War, Dream & I’m looking for you

by Milica Mijatović

War, Dream

If you’re quiet enough, you 
can almost hear nothing,
the kind of nothing that scares
you into thinking you’ve gone
deaf, except you haven’t
because your sister is screaming, 
except she isn’t even born yet,
and neither are you, but you’re
definitely here, your tears
are bodies falling
only two klicks away,
you’re here, and you’re running
toward what looks like a finish
line, except here finishes 
don’t exist, and even though
you know whom you’re running
from, you turn around to look
one last time at your burning
home, except it isn’t your home,
it isn’t even your war,
but you are here, and you grip
your chest because something
in there aches, but your sister
is screaming somewhere 
in the distance, so you have no
time to grieve, not while the alarms
are sounding, not while the troops
are marching, not while your people
are watching, except no one 
is here but you


jpeg of a poem called I'm Looking For you by Milica Mijatović
 

A black and white photo of the author, Milica Mijatović, standing on a city street with trees and buildings in the background. She crosses her arms and smiles toward the camera

Milica Mijatović is a Serbian poet and translator. Born in Brčko, Bosnia and Hercegovina, she relocated to the United States where she earned a BA in Creative Writing and English Literature from Capital University. She received her MFA in Creative Writing from Boston University and is a recipient of a Robert Pinsky Global Fellowship in Poetry. Her poetry appears or is forthcoming in The Louisville Review, Poet Lore, Consequence, Santa Clara Review, Barely South Review, Rattle, and elsewhere. 

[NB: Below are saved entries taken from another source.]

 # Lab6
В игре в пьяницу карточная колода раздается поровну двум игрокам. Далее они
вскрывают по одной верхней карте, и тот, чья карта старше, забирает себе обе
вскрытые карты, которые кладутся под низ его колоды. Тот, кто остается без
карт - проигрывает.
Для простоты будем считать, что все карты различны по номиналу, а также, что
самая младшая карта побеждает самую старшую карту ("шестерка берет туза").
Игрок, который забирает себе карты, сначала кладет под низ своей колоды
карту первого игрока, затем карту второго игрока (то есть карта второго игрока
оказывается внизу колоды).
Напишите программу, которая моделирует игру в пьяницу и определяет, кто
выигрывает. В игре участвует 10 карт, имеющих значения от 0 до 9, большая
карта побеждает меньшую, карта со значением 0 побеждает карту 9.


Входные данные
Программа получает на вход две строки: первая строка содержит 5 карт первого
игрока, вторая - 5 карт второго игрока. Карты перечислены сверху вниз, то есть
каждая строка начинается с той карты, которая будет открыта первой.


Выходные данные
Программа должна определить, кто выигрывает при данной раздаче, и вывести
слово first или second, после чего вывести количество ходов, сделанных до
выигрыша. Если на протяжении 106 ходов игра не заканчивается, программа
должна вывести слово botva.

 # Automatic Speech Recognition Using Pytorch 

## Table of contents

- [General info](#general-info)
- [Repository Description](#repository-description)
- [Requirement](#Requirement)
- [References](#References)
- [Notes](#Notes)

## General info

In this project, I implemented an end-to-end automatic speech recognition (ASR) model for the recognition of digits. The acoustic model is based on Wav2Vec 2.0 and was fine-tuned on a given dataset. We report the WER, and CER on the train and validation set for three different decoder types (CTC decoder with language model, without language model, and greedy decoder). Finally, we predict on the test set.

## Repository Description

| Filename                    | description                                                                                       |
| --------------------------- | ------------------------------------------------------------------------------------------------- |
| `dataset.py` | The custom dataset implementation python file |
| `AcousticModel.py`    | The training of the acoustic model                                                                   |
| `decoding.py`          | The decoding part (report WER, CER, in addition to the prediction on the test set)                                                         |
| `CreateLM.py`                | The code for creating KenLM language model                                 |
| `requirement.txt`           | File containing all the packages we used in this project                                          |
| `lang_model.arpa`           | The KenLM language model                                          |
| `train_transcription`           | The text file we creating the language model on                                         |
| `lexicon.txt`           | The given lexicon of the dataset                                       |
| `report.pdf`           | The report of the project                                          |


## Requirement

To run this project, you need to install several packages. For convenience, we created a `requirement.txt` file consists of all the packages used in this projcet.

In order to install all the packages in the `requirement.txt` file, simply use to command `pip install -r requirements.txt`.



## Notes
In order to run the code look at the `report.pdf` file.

About “War, Dream” Mijatović writes, “‘War, Dream’ is about a recurring dream I’ve had since childhood. I come from a war torn place, and I wasn’t even born until after the war had officially ended. I was only two when the NATO bombing of Yugoslavia happened in 1999. So in a lot of ways, I feel I’ve inherited war. This poem attempts to explore the complexities, the consequences, and the presence of war in my life.”

About “‘I’m looking for you” Mijatović writes, “Back home, there’s this house across the street that was ruined during the war and abandoned. It’s been that way for a few decades now, and no one knows whose house it is, not anymore. ‘I'm looking for you’ is a poem about loss and rubble and absence. It’s a poem about an aftermath, about dealing with said loss and rubble and absence.”